According to the OCABR website, the regulation adopts a risk-based approach to information security. Businesses have room for flexibility depending on their size, scope, amount of resources available and the need for security. Companies that have personal information for a small number of employees should lock the files in a storage cabinet and lock the door to that room, permitting limited access for official purposes. Companies with a large volume of customer data should have a more stringent written program.

Small business owners who don’t have an internal compliance expert or the budget to hire a law firm could follow the OCABR’s guidelines on its website.

George P. Gombossy, a consumer activist, and editor and publisher at Connecticut Watchdog LLC, believes that any business that requires and keeps sensitive information should have a legal responsibility for any improper use of it.

He also believes there should be a federal law that applies to all companies as opposed to different rules in each state.

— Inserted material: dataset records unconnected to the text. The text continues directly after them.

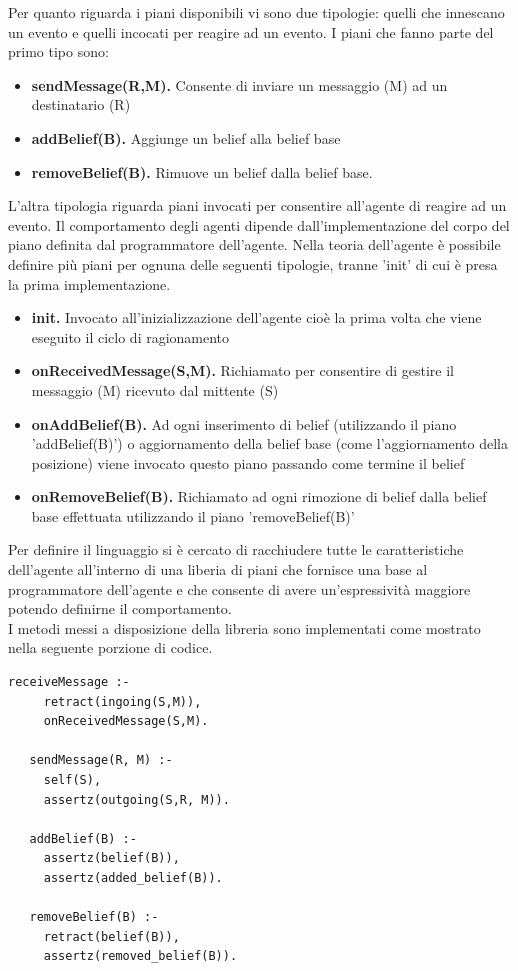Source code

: \documentclass[12pt,a4paper,openright,twoside]{report}
\begin{document}
Per quanto riguarda i piani disponibili vi sono due tipologie: quelli che innescano un evento e quelli incocati per reagire ad un evento.
I piani che fanno parte del primo tipo sono:
\begin{itemize}
   \item \textbf{sendMessage(R,M).} Consente di inviare un messaggio (M) ad un destinatario (R)
   \item \textbf{addBelief(B).} Aggiunge un belief alla belief base
   \item \textbf{removeBelief(B).} Rimuove un belief dalla belief base.
\end{itemize}
L'altra tipologia riguarda piani invocati per consentire all'agente di reagire ad un evento. Il comportamento degli agenti dipende dall'implementazione del corpo del piano definita dal programmatore dell'agente. Nella teoria dell'agente \`e possibile definire pi\`u piani per ognuna delle seguenti tipologie, tranne 'init' di cui \`e presa la prima implementazione.
\begin{itemize}
   \item \textbf{init.} Invocato all'inizializzazione dell'agente cio\`e la prima volta che viene eseguito il ciclo di ragionamento
   \item \textbf{onReceivedMessage(S,M).} Richiamato per consentire di gestire il messaggio (M) ricevuto dal mittente (S)
   \item \textbf{onAddBelief(B).} Ad ogni inserimento di belief (utilizzando il piano 'addBelief(B)') o aggiornamento della belief base (come l'aggiornamento della posizione) viene invocato questo piano passando come termine il belief
   \item \textbf{onRemoveBelief(B).} Richiamato ad ogni rimozione di belief dalla belief base effettuata utilizzando il piano 'removeBelief(B)'
\end{itemize}

Per definire il linguaggio si \`e cercato di racchiudere tutte le caratteristiche dell'agente all'interno di una liberia di piani che fornisce una base al programmatore dell'agente e che consente di avere un'espressivit\`a maggiore potendo definirne il comportamento.
\\
I metodi messi a disposizione della libreria sono implementati come mostrato nella seguente porzione di codice.
\medskip
\begin{lstlisting}[firstnumber=1,label={lst:LibreriaAgenti},caption={Libreria agenti}]
   receiveMessage :-
     retract(ingoing(S,M)),
     onReceivedMessage(S,M).

   sendMessage(R, M) :-
     self(S),
     assertz(outgoing(S,R, M)).

   addBelief(B) :-
     assertz(belief(B)),
     assertz(added_belief(B)).

   removeBelief(B) :-
     retract(belief(B)),
     assertz(removed_belief(B)).
\end{lstlisting}
\end{document}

“At the minimum, the regulation or law should require that the company with a breech inform the state attorney general within 24 hours, provide each potential victim with a free year of credit monitoring and to make whole any victim of identity theft as the result of that breech,” he said.

The FTC estimates that around 9 million individuals are victims of identity theft in the U.S. each year. A recent study by the Michigan-based Ponemon Institute found that 39 percent of data breaches in 2010 involved third-party service providers. These included outsourcing partners, contractors, consultants and business partners.

Kia Murrell, associate counsel at the Connecticut Business & Industry Association, Inc. in Hartford, said although at its face value the Massachusetts regulation appears to be sound public policy, Connecticut must wait and watch before adopting a similar regulation.

“We have to be cautious about unintended consequences to small businesses during a time of economic recovery,” she said. “It’s important to monitor the practical impact of what works and what doesn’t and right now it’s too premature to say.”